◆ **DATA SUPPLIED**
------------------------------
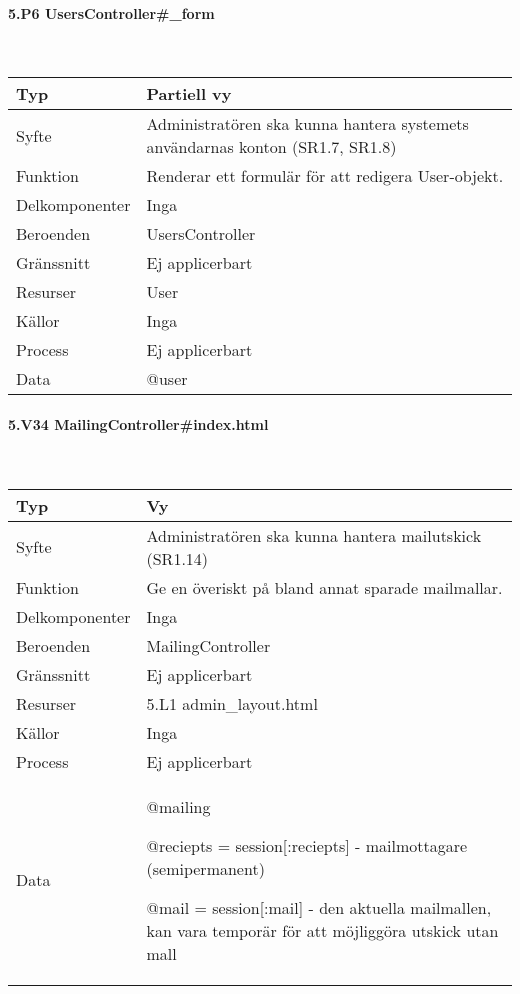 \documentclass[a4paper, twoside, 11pt, titlepage]{article}
\begin{document}
			\paragraph{5.P6 UsersController\#\_form}\

			\begin {table} [ht] \begin{tabular} {  p{3.5cm} p{9.6cm} }
				\hline
				{Typ} & {Partiell vy} \\
				\hline
				{Syfte} & {Administratören ska kunna hantera systemets användarnas konton (SR1.7, SR1.8)} \\
				\hline
				{Funktion} & {Renderar ett formulär för att redigera User-objekt.} \\
				\hline
				{Delkomponenter} & {Inga} \\
				\hline
				{Beroenden} & {UsersController} \\
				\hline
				{Gränssnitt} & {Ej applicerbart} \\
				\hline
				{Resurser} & {User} \\
				\hline
				{Källor} & {Inga} \\
				\hline
				{Process} & {Ej applicerbart} \\
				\hline
				{Data} & {@user} \\
				\hline
			\end{tabular} \end{table} \FloatBarrier


			\paragraph{5.V34 MailingController\#index.html}\

			\begin {table} [ht] \begin{tabular} {  p{3.5cm} p{9.6cm} }
				\hline
				{Typ} & {Vy} \\
				\hline
				{Syfte} & {Administratören ska kunna hantera mailutskick (SR1.14)} \\
				\hline
				{Funktion} & {Ge en överiskt på bland annat sparade mailmallar.} \\
				\hline
				{Delkomponenter} & {Inga} \\
				\hline
				{Beroenden} & {MailingController} \\
				\hline
				{Gränssnitt} & {Ej applicerbart} \\
				\hline
				{Resurser} & {5.L1 admin\_layout.html} \\
				\hline
				{Källor} & {Inga} \\
				\hline
				{Process} & {Ej applicerbart} \\
				\hline
				{Data} & {@mailing

@reciepts = session[:reciepts] - mailmottagare (semipermanent)

@mail = session[:mail] - den aktuella mailmallen, kan vara temporär för att möjliggöra utskick utan mall} \\
				\hline
			\end{tabular} \end{table} \FloatBarrier
\end{document}
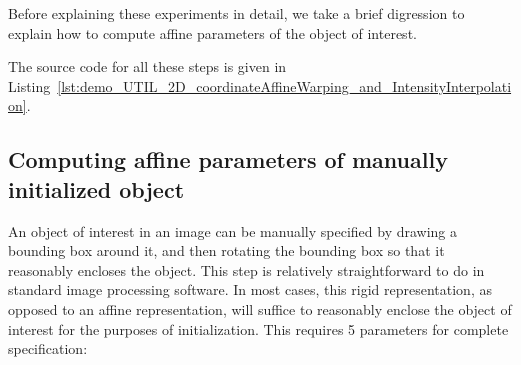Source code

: Before explaining these experiments in detail, we take a brief digression to explain how to compute affine parameters of the object of interest.

The source code for all these steps is given in Listing~\ref{lst:demo_UTIL_2D_coordinateAffineWarping_and_IntensityInterpolation}.

\subsection{Computing affine parameters of manually initialized object}
An object of interest in an image can be manually specified by drawing a bounding box around it, and then rotating the bounding box so that it reasonably encloses the object.  This step is relatively straightforward to do in standard image processing software.  In most cases, this rigid representation, as opposed to an affine representation, will suffice to reasonably enclose the object of interest for the purposes of initialization.  This requires 5 parameters for complete specification:

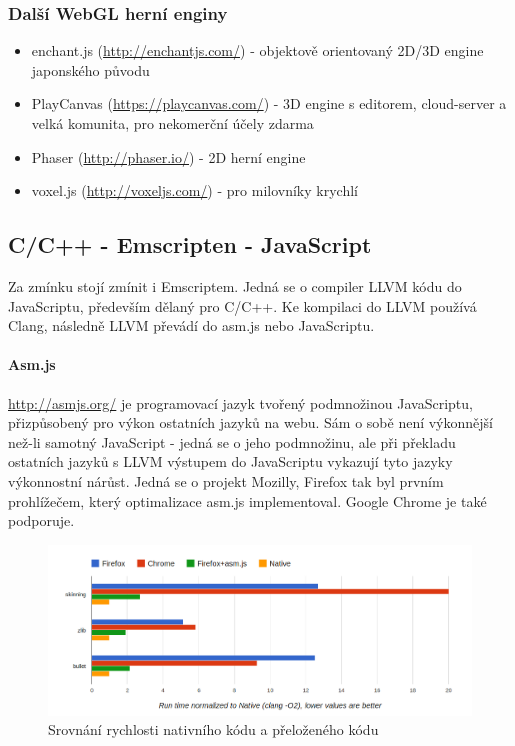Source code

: \documentclass[12pt,a4paper,titlepage,final]{report}
\begin{document}
\subsubsection{Další WebGL herní enginy}
\begin{itemize}
	\item enchant.js (\url{http://enchantjs.com/}) - objektově orientovaný 2D/3D engine japonského původu
	\item PlayCanvas (\url{https://playcanvas.com/}) - 3D engine s editorem, cloud-server a velká komunita, pro nekomerční účely zdarma
	\item Phaser (\url{http://phaser.io/}) - 2D herní engine
	\item voxel.js (\url{http://voxeljs.com/}) - pro milovníky krychlí
\end{itemize}

\subsection{C/C++ - Emscripten - JavaScript}

Za zmínku stojí zmínit i Emscriptem. Jedná se o compiler LLVM kódu do JavaScriptu, především dělaný pro C/C++. Ke kompilaci do LLVM používá Clang, následně LLVM převádí do asm.js nebo JavaScriptu.

\paragraph{Asm.js} \url{http://asmjs.org/} je programovací jazyk tvořený podmnožinou JavaScriptu, přizpůsobený pro výkon ostatních jazyků na webu. Sám o sobě není výkonnější než-li samotný JavaScript - jedná se o jeho podmnožinu, ale při překladu ostatních jazyků s LLVM výstupem do JavaScriptu vykazují tyto jazyky výkonnostní nárůst. Jedná se o projekt Mozilly, Firefox tak byl prvním prohlížečem, který optimalizace asm.js implementoval. Google Chrome je také podporuje.

\begin{figure}[ht]
\begin{center}
\includegraphics[width=14cm]{images/micro3b.png}
\caption{Srovnání rychlosti nativního kódu a přeloženého kódu}
\label{fig:theory}
\end{center}
\end{figure}
\end{document}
------------------------------
◆ **YOUR OBJECTIVE**
Transcribe every entry above exactly. Omit all pictures.

◆ **ANSWER BOX**
 \documentclass[a4paper, twoside, 11pt, titlepage]{article}
\begin{document}
			\paragraph{5.P6 UsersController\#\_form}\

			\begin {table} [ht] \begin{tabular} {  p{3.5cm} p{9.6cm} }
				\hline
				{Typ} & {Partiell vy} \\
				\hline
				{Syfte} & {Administratören ska kunna hantera systemets användarnas konton (SR1.7, SR1.8)} \\
				\hline
				{Funktion} & {Renderar ett formulär för att redigera User-objekt.} \\
				\hline
				{Delkomponenter} & {Inga} \\
				\hline
				{Beroenden} & {UsersController} \\
				\hline
				{Gränssnitt} & {Ej applicerbart} \\
				\hline
				{Resurser} & {User} \\
				\hline
				{Källor} & {Inga} \\
				\hline
				{Process} & {Ej applicerbart} \\
				\hline
				{Data} & {@user} \\
				\hline
			\end{tabular} \end{table} \FloatBarrier


			\paragraph{5.V34 MailingController\#index.html}\

			\begin {table} [ht] \begin{tabular} {  p{3.5cm} p{9.6cm} }
				\hline
				{Typ} & {Vy} \\
				\hline
				{Syfte} & {Administratören ska kunna hantera mailutskick (SR1.14)} \\
				\hline
				{Funktion} & {Ge en överiskt på bland annat sparade mailmallar.} \\
				\hline
				{Delkomponenter} & {Inga} \\
				\hline
				{Beroenden} & {MailingController} \\
				\hline
				{Gränssnitt} & {Ej applicerbart} \\
				\hline
				{Resurser} & {5.L1 admin\_layout.html} \\
				\hline
				{Källor} & {Inga} \\
				\hline
				{Process} & {Ej applicerbart} \\
				\hline
				{Data} & {@mailing

@reciepts = session[:reciepts] - mailmottagare (semipermanent)

@mail = session[:mail] - den aktuella mailmallen, kan vara temporär för att möjliggöra utskick utan mall} \\
				\hline
			\end{tabular} \end{table} \FloatBarrier
\end{document}
Source code

: Before explaining these experiments in detail, we take a brief digression to explain how to compute affine parameters of the object of interest.

The source code for all these steps is given in Listing~\ref{lst:demo_UTIL_2D_coordinateAffineWarping_and_IntensityInterpolation}.

\subsection{Computing affine parameters of manually initialized object}
An object of interest in an image can be manually specified by drawing a bounding box around it, and then rotating the bounding box so that it reasonably encloses the object.  This step is relatively straightforward to do in standard image processing software.  In most cases, this rigid representation, as opposed to an affine representation, will suffice to reasonably enclose the object of interest for the purposes of initialization.  This requires 5 parameters for complete specification:

Source code

: \documentclass[12pt,a4paper,titlepage,final]{report}
\begin{document}
\subsubsection{Další WebGL herní enginy}
\begin{itemize}
	\item enchant.js (\url{http://enchantjs.com/}) - objektově orientovaný 2D/3D engine japonského původu
	\item PlayCanvas (\url{https://playcanvas.com/}) - 3D engine s editorem, cloud-server a velká komunita, pro nekomerční účely zdarma
	\item Phaser (\url{http://phaser.io/}) - 2D herní engine
	\item voxel.js (\url{http://voxeljs.com/}) - pro milovníky krychlí
\end{itemize}

\subsection{C/C++ - Emscripten - JavaScript}

Za zmínku stojí zmínit i Emscriptem. Jedná se o compiler LLVM kódu do JavaScriptu, především dělaný pro C/C++. Ke kompilaci do LLVM používá Clang, následně LLVM převádí do asm.js nebo JavaScriptu.

\paragraph{Asm.js} \url{http://asmjs.org/} je programovací jazyk tvořený podmnožinou JavaScriptu, přizpůsobený pro výkon ostatních jazyků na webu. Sám o sobě není výkonnější než-li samotný JavaScript - jedná se o jeho podmnožinu, ale při překladu ostatních jazyků s LLVM výstupem do JavaScriptu vykazují tyto jazyky výkonnostní nárůst. Jedná se o projekt Mozilly, Firefox tak byl prvním prohlížečem, který optimalizace asm.js implementoval. Google Chrome je také podporuje.

\begin{figure}[ht]
\begin{center}
\includegraphics[width=14cm]{images/micro3b.png}
\caption{Srovnání rychlosti nativního kódu a přeloženého kódu}
\label{fig:theory}
\end{center}
\end{figure}
\end{document}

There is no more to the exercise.